Brassica napus (oilseed rape, canola), a recent allotetraploid crop plant species, is Europe’s most important oilseed crop and the second most important worldwide, with an annual production of over 70 million tonnes as the result of extensive breeding during the past five decades. The highly dynamic genome of B. napus, a model for polyploid genome evolution post hybridization, not only carries a large number of single nucleotide polymorphisms (SNPs), but also extensive structural variants caused by widespread chromosome rearrangements. This project will focus on the non-coding B. napus SNPs and structural variants aiming to improve the understanding of regulatory variants, their effect on chromatin structure and gene expression.

Defining the fine-scale recombination landscape of the oilseed rape genome
(2022-2025) Deutsche Forschungsgemeinschaft (DFG)

Crop improvement relies on reshuffling of the genetic material, which happens during meiosis, a specialized form of cell division resulting in gamete formation. A key aspect of meiosis is the exchange of genetic material between homologous chromosomes during recombination. However, the number of recombination events, as well as their distribution across chromosomes, is limited, with the majority concentrated in a small fraction of the genome. The factors affecting the recombination landscape vary across species. This project aims to integrate several strategies to build fine-scale recombination maps for the major oilseed crop Brassica napus (oilseed rape) and understand the genetic, genomic and epigenomic features driving meiotic crossover formation. This will provide researchers and plant breeders with a knowledge basis to alter the frequency and positioning of crossovers, to break existing haplotype blocks and generate new, favourable combinations of alleles.

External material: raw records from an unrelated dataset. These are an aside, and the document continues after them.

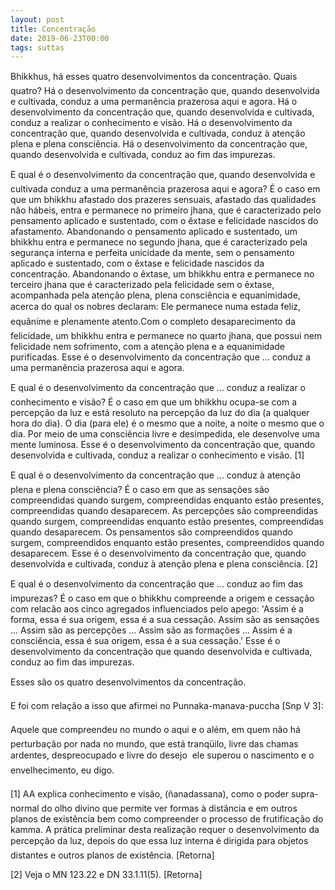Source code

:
 ```yaml
---
layout: post
title: Concentração
date: 2019-06-23T00:00
tags: suttas
---
```

Bhikkhus, há esses quatro desenvolvimentos da concentração. Quais quatro? Há o desenvolvimento da concentração que, quando desenvolvida e cultivada, conduz a uma permanência prazerosa aqui e agora. Há o desenvolvimento da concentração que, quando desenvolvida e cultivada, conduz a realizar o conhecimento e visão. Há o desenvolvimento da concentração que, quando desenvolvida e cultivada, conduz à atenção plena e plena consciência. Há o desenvolvimento da concentração que, quando desenvolvida e cultivada, conduz ao fim das impurezas.

E qual é o desenvolvimento da concentração que, quando desenvolvida e cultivada conduz a uma permanência prazerosa aqui e agora? É o caso em que um bhikkhu afastado dos prazeres sensuais, afastado das qualidades não hábeis, entra e permanece no primeiro jhana, que é caracterizado pelo pensamento aplicado e sustentado, com o êxtase e felicidade nascidos do afastamento. Abandonando o pensamento aplicado e sustentado, um bhikkhu entra e permanece no segundo jhana, que é caracterizado pela segurança interna e perfeita unicidade da mente, sem o pensamento aplicado e sustentado, com o êxtase e felicidade nascidos da concentração. Abandonando o êxtase, um bhikkhu entra e permanece no terceiro jhana que é caracterizado pela felicidade sem o êxtase, acompanhada pela atenção plena, plena consciência e equanimidade, acerca do qual os nobres declaram: Ele permanece numa estada feliz, equânime e plenamente atento.Com o completo desaparecimento da felicidade, um bhikkhu entra e permanece no quarto jhana, que possui nem felicidade nem sofrimento, com a atenção plena e a equanimidade purificadas. Esse é o desenvolvimento da concentração que ... conduz a uma permanência prazerosa aqui e agora.

E qual é o desenvolvimento da concentração que ... conduz a realizar o conhecimento e visão? É o caso em que um bhikkhu ocupa-se com a percepção da luz e está resoluto na percepção da luz do dia (a qualquer hora do dia). O dia (para ele) é o mesmo que a noite, a noite o mesmo que o dia. Por meio de uma consciência livre e desimpedida, ele desenvolve uma mente luminosa. Esse é o desenvolvimento da concentração que, quando desenvolvida e cultivada, conduz a realizar o conhecimento e visão. [1]

E qual é o desenvolvimento da concentração que ... conduz à atenção plena e plena consciência? É o caso em que as sensações são compreendidas quando surgem, compreendidas enquanto estão presentes, compreendidas quando desaparecem. As percepções são compreendidas quando surgem, compreendidas enquanto estão presentes, compreendidas quando desaparecem. Os pensamentos são compreendidos quando surgem, compreendidos enquanto estão presentes, compreendidos quando desaparecem. Esse é o desenvolvimento da concentração que, quando desenvolvida e cultivada, conduz à atenção plena e plena consciência. [2]

E qual é o desenvolvimento da concentração que ... conduz ao fim das impurezas? É o caso em que o bhikkhu compreende a origem e cessação com relacão aos cinco agregados influenciados pelo apego: 'Assim é a forma, essa é sua origem, essa é a sua cessação. Assim são as sensações ... Assim são as percepções ... Assim são as formações ... Assim é a consciência, essa é sua origem, essa é a sua cessação.' Esse é o desenvolvimento da concentração que quando desenvolvida e cultivada, conduz ao fim das impurezas.

Esses são os quatro desenvolvimentos da concentração.

E foi com relação a isso que afirmei no Punnaka-manava-puccha [Snp V 3]:

Aquele que compreendeu no mundo o aqui e o além, em quem não há perturbação por nada no mundo, que está tranqüilo, livre das chamas ardentes, despreocupado e livre do desejo  ele superou o nascimento e o envelhecimento, eu digo.

[1] AA explica conhecimento e visão, (ñanadassana), como o poder supra-normal do olho divino que permite ver formas à distância e em outros planos de existência bem como compreender o processo de frutificação do kamma. A prática preliminar desta realização requer o desenvolvimento da percepção da luz, depois do que essa luz interna é dirigida para objetos distantes e outros planos de existência. [Retorna]

[2] Veja o MN 123.22 e DN 33.1.11(5). [Retorna]

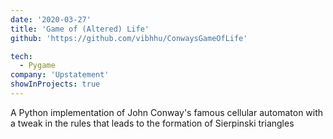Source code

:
 ```yaml
---
date: '2020-03-27'
title: 'Game of (Altered) Life'
github: 'https://github.com/vibhhu/ConwaysGameOfLife'

tech:
  - Pygame
company: 'Upstatement'
showInProjects: true
---
```


A Python implementation of John Conway's famous cellular automaton with a tweak in the rules that leads to the formation of Sierpinski triangles 
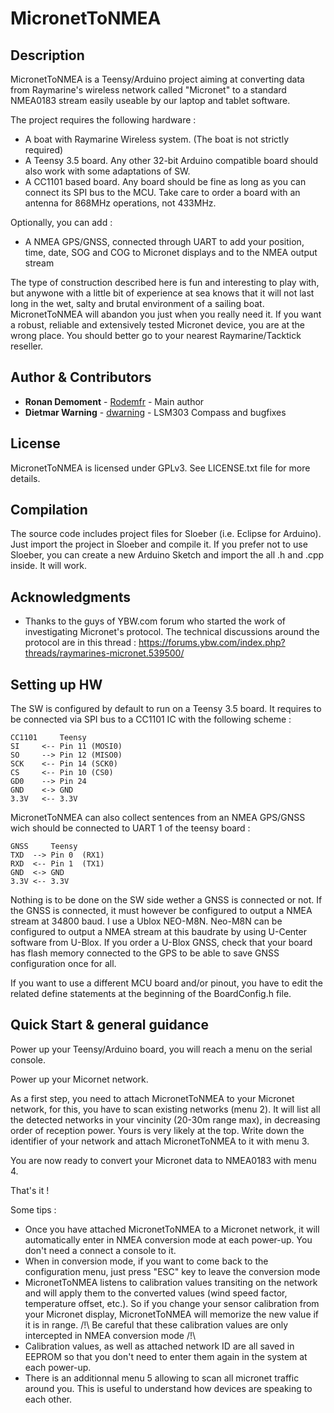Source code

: # MicronetToNMEA

## Description

MicronetToNMEA is a Teensy/Arduino project aiming at converting data from Raymarine's wireless network called "Micronet" to a standard NMEA0183 stream easily useable
by our laptop and tablet software.

The project requires the following hardware :
- A boat with Raymarine Wireless system. (The boat is not strictly required)
- A Teensy 3.5 board. Any other 32-bit Arduino compatible board should also work with some adaptations of SW.
- A CC1101 based board. Any board should be fine as long as you can connect its SPI bus to the MCU. Take care to order a board with an antenna for 868MHz operations, not 433MHz.

Optionally, you can add :
- A NMEA GPS/GNSS, connected through UART to add your position, time, date, SOG and COG to Micronet displays and to the NMEA output stream

The type of construction described here is fun and interesting to play with, but anywone with a little bit
of experience at sea knows that it will not last long in the wet, salty and brutal environment of a sailing boat.
MicronetToNMEA will abandon you just when you really need it.
If you want a robust, reliable and extensively tested Micronet device, you are at the wrong place. You should
better go to your nearest Raymarine/Tacktick reseller. 

## Author & Contributors

* **Ronan Demoment** - [Rodemfr](https://github.com/Rodemfr) - Main author 
* **Dietmar Warning** - [dwarning](https://github.com/dwarning) - LSM303 Compass and bugfixes 

## License

MicronetToNMEA is licensed under GPLv3. See LICENSE.txt file for more details.

## Compilation

The source code includes project files for Sloeber (i.e. Eclipse for Arduino). Just import the project in Sloeber and compile it.
If you prefer not to use Sloeber, you can create a new Arduino Sketch and import the all .h and .cpp inside. It will work.

## Acknowledgments

* Thanks to the guys of YBW.com forum who started the work of investigating Micronet's protocol. The technical discussions around the protocol are in this thread : https://forums.ybw.com/index.php?threads/raymarines-micronet.539500/

## Setting up HW

The SW is configured by default to run on a Teensy 3.5 board. It requires to be connected via SPI bus to a CC1101 IC with the following scheme :

```
CC1101     Teensy
SI     <-- Pin 11 (MOSI0)
SO     --> Pin 12 (MISO0)
SCK    <-- Pin 14 (SCK0)
CS     <-- Pin 10 (CS0)
GD0    --> Pin 24
GND    <-> GND
3.3V   <-- 3.3V
```

MicronetToNMEA can also collect sentences from an NMEA GPS/GNSS wich should be connected to UART 1 of the teensy board :

```
GNSS     Teensy
TXD  --> Pin 0  (RX1)
RXD  <-- Pin 1  (TX1)
GND  <-> GND
3.3V <-- 3.3V
```

Nothing is to be done on the SW side wether a GNSS is connected or not. If the GNSS is connected, it must however be configured to output a NMEA stream at 34800 baud. I use a Ublox NEO-M8N. Neo-M8N can be configured to output a NMEA stream at this baudrate by using U-Center software from U-Blox. If you order a U-Blox GNSS, check that your board has flash memory connected to the GPS to be able to save GNSS configuration once for all.

If you want to use a different MCU board and/or pinout, you have to edit the related define statements at the beginning of the BoardConfig.h file.

## Quick Start & general guidance

Power up your Teensy/Arduino board, you will reach a menu on the serial console.

Power up your Micornet network.

As a first step, you need to attach MicronetToNMEA to your Micronet network, for this, you have to scan existing networks (menu 2). It will list
all the detected networks in your vincinity (20-30m range max), in decreasing order of reception power. Yours is very likely at the top.
Write down the identifier of your network and attach MicronetToNMEA to it with menu 3.
 
You are now ready to convert your Micronet data to NMEA0183 with menu 4.

That's it !

Some tips :

- Once you have attached MicronetToNMEA to a Micronet network, it will automatically enter in NMEA conversion mode at each power-up. You don't need a connect a console to it.
- When in conversion mode, if you want to come back to the configuration menu, just press "ESC" key to leave the conversion mode
- MicronetToNMEA listens to calibration values transiting on the network and will apply them to the converted values (wind speed factor, temperature offset, etc.). So if you change your sensor calibration from your Micronet display, MicronetToNMEA will memorize the new value if it is in range. /!\ Be careful that these calibration values are only intercepted in NMEA conversion mode /!\
- Calibration values, as well as attached network ID are all saved in EEPROM so that you don't need to enter them again in the system at each power-up.
- There is an additionnal menu 5 allowing to scan all micronet traffic around you. This is useful to understand how devices are speaking to each other.
  

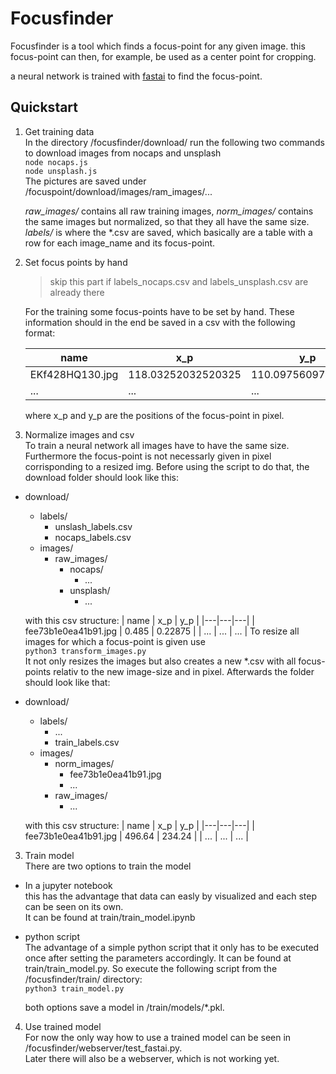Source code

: # Focusfinder
Focusfinder is a tool which finds a focus-point for any given image. this focus-point can then, for example, be used as a center point for cropping.

a neural network is trained with [fastai](https://www.fast.ai/) to find the focus-point.



## Quickstart

1. Get training data  
In the directory /focusfinder/download/ run the following two commands to download images from nocaps and unsplash   
```node nocaps.js```  
```node unsplash.js```  
The pictures are saved under /focuspoint/download/images/ram_images/... 

    *raw_images/* contains all raw training images, *norm_images/* contains the same images but normalized, so that they all have the same size. *labels/* is where the *.csv are saved, which basically are a table with a row for each image_name and its focus-point.  
2. Set focus points by hand  
    > skip this part if labels_nocaps.csv and labels_unsplash.csv are already there 

    For the training some focus-points have to be set by hand. These information should in the end be saved in a csv with the following format:  

    | name | x_p | y_p |
    |---|---|---|
    | EKf428HQ130.jpg | 118.03252032520325 | 110.09756097560977 |
    | ... | ... | ... |  
    where x_p and y_p are the positions of the focus-point in pixel.

3. Normalize images and csv  
To train a neural network all images have to have the same size. Furthermore the focus-point is not necessarly given in pixel corrisponding to a resized img. Before using the script to do that, the download folder should look like this:  
- download/
    - labels/    
        - unslash_labels.csv
        - nocaps_labels.csv
    - images/
        - raw_images/
            - nocaps/
                - ...
            - unsplash/
                - ...  

    with this csv structure:
    | name | x_p | y_p |
    |---|---|---|
    | fee73b1e0ea41b91.jpg | 0.485 | 0.22875 |
    | ... | ... | ... |
    To resize all images for which a focus-point is given use  
    ```python3 transform_images.py```  
    It not only resizes the images but also creates a new *.csv with all focus-points relativ to the new image-size and in pixel. Afterwards the folder should look like that:

- download/
    - labels/    
        - ...
        - train_labels.csv
    - images/
        - norm_images/
            - fee73b1e0ea41b91.jpg
            - ...
        - raw_images/
            - ...

    with this csv structure:
    | name | x_p | y_p |
    |---|---|---|
    | fee73b1e0ea41b91.jpg | 496.64 | 234.24 |
    | ... | ... | ... |

3. Train model  
There are two options to train the model  
- In a jupyter notebook  
this has the advantage that data can easly by visualized and each step can be seen on its own.  
It can be found at train/train_model.ipynb
-  python script  
The advantage of a simple python script that it only has to be executed once after setting the parameters accordingly. It can be found at train/train_model.py. So execute the following script from the /focusfinder/train/ directory:  
```python3 train_model.py```  

    both options save a model in /train/models/*.pkl. 

4. Use trained model  
For now the only way how to use a trained model can be seen in /focusfinder/webserver/test_fastai.py.  
Later there will also be a webserver, which is not working yet.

Unravelling large, diverse crop genomes with graphical pangenomics – Faba bean as a case study
(2022-2025) Deutsche Forschungsgemeinschaft (DFG) in collaboration with Prof Björn Usadel (HHU)

Faba bean (Vicia faba) is a high-yielding cool season legume with nutrition-dense seeds that is also used as a forage and cover crop. Its ability to grow in temperate to cool environments makes it ideally suited for sustainable cropping in Germany. However, faba bean yield stability is low, in part due to abiotic and biotic stress
susceptibility, and breeding progress is hampered by a relative scarcity of genomic resources which could help breeders address key limitations. Faba bean exhibits enormous phenotypic diversity, with 38,000 accession entries available worldwide, however however little is known abour the background of its genetic and genomic diversity. In this project we will construct a faba bean pangenome using eight high quality genome assemblies of diverse faba bean accessions and further assess diversity in twenty additional genotypes. The faba bean pangenome will become a new resource for genomics-based faba bean improvement. Considering the extremely large V. faba genome size of over 13 billion base pairs, analysis of the corresponding pangenome requires development of suitable analytical approaches including construction of a pangenome graph that can be used to represent the sequence content along with corresponding functional annotation of a larger population in a single data structure. This project aims to develop a key resource for faba bean breeding and a set of novel tools for crop plant pangenome analysis.